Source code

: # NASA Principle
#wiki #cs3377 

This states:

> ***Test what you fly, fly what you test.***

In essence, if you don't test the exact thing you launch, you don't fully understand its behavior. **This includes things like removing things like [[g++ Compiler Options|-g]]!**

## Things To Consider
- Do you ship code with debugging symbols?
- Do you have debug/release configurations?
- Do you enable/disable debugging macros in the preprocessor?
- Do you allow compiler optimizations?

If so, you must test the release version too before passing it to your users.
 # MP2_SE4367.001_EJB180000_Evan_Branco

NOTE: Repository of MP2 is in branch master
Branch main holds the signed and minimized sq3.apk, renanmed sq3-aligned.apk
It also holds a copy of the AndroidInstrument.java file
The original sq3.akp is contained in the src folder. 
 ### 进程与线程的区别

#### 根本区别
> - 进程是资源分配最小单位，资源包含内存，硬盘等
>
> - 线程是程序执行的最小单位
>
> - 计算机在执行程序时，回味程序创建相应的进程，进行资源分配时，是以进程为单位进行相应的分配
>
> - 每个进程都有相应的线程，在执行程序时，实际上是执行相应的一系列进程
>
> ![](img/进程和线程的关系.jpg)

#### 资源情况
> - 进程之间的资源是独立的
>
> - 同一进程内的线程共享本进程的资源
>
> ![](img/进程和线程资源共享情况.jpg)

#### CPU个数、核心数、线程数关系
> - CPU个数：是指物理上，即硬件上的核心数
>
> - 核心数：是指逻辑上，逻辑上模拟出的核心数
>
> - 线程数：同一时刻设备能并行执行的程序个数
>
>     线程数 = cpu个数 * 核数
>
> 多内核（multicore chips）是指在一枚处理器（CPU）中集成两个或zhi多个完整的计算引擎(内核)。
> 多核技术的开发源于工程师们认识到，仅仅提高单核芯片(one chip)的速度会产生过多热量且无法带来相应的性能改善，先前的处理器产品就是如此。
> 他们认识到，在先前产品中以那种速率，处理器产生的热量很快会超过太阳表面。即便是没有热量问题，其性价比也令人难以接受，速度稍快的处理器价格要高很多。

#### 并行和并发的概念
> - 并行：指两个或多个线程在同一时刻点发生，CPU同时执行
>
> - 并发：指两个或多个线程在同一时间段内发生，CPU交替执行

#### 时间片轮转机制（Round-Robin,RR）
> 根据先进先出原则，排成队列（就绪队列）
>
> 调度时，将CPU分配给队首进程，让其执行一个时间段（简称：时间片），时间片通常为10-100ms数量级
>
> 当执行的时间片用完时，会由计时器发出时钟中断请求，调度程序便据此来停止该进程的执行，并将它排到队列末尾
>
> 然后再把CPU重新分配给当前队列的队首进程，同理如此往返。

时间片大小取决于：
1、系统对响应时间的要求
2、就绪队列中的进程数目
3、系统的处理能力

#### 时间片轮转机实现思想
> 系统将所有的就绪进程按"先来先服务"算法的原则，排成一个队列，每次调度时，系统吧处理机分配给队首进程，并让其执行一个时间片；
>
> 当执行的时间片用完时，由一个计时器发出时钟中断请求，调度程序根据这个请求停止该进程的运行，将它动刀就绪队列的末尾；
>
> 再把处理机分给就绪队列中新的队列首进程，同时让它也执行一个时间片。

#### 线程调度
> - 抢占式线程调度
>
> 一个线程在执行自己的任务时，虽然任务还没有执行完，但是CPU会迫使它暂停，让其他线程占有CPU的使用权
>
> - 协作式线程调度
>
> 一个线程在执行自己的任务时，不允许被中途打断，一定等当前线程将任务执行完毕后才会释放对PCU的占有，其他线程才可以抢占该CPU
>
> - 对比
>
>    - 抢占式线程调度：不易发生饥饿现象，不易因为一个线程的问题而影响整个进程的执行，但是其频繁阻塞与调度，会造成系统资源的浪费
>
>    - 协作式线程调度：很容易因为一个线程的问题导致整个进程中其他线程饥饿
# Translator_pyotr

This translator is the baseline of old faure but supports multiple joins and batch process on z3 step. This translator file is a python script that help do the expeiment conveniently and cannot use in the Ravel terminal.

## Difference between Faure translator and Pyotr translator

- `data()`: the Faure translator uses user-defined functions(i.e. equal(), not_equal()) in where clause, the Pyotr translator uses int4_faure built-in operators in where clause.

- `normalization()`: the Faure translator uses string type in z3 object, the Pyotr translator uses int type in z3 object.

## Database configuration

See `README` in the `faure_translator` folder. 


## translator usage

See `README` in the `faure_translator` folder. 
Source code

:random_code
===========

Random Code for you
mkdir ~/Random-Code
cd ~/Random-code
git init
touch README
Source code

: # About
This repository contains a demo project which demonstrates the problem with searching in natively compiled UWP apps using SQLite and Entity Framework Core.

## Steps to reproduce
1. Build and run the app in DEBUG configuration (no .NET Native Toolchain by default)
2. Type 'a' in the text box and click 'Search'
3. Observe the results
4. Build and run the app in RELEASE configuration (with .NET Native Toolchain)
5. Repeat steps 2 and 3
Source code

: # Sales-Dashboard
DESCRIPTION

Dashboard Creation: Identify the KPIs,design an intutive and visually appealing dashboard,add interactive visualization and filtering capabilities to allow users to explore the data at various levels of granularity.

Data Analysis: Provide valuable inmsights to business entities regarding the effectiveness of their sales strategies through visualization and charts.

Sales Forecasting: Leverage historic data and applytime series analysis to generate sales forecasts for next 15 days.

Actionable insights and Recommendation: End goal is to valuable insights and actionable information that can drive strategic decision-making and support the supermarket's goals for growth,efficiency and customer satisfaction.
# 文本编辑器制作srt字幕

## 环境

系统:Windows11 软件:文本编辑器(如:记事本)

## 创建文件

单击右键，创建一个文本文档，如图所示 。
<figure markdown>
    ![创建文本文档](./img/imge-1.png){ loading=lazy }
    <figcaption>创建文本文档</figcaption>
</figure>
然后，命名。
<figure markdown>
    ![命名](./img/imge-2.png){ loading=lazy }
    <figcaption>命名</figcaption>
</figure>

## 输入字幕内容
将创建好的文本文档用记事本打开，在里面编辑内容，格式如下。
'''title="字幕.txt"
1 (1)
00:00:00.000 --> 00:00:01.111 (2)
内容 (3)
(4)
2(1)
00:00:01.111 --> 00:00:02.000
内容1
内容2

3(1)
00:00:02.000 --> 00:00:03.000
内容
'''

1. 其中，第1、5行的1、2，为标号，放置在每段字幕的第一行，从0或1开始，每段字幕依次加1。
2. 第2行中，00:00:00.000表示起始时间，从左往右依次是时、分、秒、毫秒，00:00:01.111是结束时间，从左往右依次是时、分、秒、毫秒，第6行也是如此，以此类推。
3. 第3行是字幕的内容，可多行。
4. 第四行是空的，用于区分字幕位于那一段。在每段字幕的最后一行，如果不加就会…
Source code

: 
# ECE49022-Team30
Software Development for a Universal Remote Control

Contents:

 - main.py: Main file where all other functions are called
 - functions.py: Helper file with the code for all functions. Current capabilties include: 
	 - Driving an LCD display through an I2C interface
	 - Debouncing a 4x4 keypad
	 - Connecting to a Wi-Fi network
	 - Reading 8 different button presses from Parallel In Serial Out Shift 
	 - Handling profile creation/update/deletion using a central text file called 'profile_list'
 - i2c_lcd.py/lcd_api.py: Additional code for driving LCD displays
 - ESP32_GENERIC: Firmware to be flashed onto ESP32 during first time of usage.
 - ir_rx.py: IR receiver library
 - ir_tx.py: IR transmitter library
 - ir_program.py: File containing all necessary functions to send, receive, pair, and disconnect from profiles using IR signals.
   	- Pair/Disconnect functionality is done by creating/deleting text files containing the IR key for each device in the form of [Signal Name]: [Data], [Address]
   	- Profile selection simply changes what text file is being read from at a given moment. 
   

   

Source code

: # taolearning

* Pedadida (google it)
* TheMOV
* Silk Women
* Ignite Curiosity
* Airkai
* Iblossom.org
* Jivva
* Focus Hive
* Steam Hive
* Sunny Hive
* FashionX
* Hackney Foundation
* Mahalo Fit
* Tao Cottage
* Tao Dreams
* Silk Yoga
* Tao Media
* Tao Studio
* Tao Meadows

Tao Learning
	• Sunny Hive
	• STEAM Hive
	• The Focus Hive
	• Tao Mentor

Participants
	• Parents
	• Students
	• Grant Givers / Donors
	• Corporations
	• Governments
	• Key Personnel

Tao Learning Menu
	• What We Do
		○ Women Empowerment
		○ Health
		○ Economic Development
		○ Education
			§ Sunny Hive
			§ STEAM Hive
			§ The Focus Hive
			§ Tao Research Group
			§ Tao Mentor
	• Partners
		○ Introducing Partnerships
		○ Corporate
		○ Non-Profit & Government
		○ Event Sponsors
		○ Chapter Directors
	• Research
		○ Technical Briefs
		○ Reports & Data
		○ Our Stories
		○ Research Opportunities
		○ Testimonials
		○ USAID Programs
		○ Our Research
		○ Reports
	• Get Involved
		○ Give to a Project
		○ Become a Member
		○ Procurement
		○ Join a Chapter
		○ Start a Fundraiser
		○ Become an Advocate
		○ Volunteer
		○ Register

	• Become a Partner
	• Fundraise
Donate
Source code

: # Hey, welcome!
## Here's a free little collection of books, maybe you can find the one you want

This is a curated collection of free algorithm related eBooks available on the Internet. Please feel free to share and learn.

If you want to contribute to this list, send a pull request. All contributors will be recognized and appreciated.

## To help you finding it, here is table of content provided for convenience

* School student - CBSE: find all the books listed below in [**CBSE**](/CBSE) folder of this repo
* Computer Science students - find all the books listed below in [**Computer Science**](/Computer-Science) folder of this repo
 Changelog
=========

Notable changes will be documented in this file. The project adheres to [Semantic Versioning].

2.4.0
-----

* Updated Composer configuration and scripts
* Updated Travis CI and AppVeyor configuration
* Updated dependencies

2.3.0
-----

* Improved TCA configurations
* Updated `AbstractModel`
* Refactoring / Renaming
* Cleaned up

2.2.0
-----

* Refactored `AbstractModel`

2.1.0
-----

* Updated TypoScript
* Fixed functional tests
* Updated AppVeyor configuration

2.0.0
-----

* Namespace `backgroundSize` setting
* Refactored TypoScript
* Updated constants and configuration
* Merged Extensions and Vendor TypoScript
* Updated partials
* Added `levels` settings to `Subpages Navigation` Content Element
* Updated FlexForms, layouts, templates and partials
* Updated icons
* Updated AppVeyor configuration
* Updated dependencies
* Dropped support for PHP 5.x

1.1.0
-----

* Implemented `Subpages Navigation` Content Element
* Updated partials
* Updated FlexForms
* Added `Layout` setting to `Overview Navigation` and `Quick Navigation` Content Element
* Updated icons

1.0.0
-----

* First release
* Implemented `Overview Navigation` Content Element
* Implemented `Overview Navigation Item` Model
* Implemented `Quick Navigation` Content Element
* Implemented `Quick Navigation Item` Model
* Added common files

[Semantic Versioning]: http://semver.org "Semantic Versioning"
--------
*Your assignment*
When a line of the material holds the string "Versioning", copy that line.

*Exercise output*
Notable changes will be documented in this file. The project adheres to [Semantic Versioning].
[Semantic Versioning]: http://semver.org "Semantic Versioning"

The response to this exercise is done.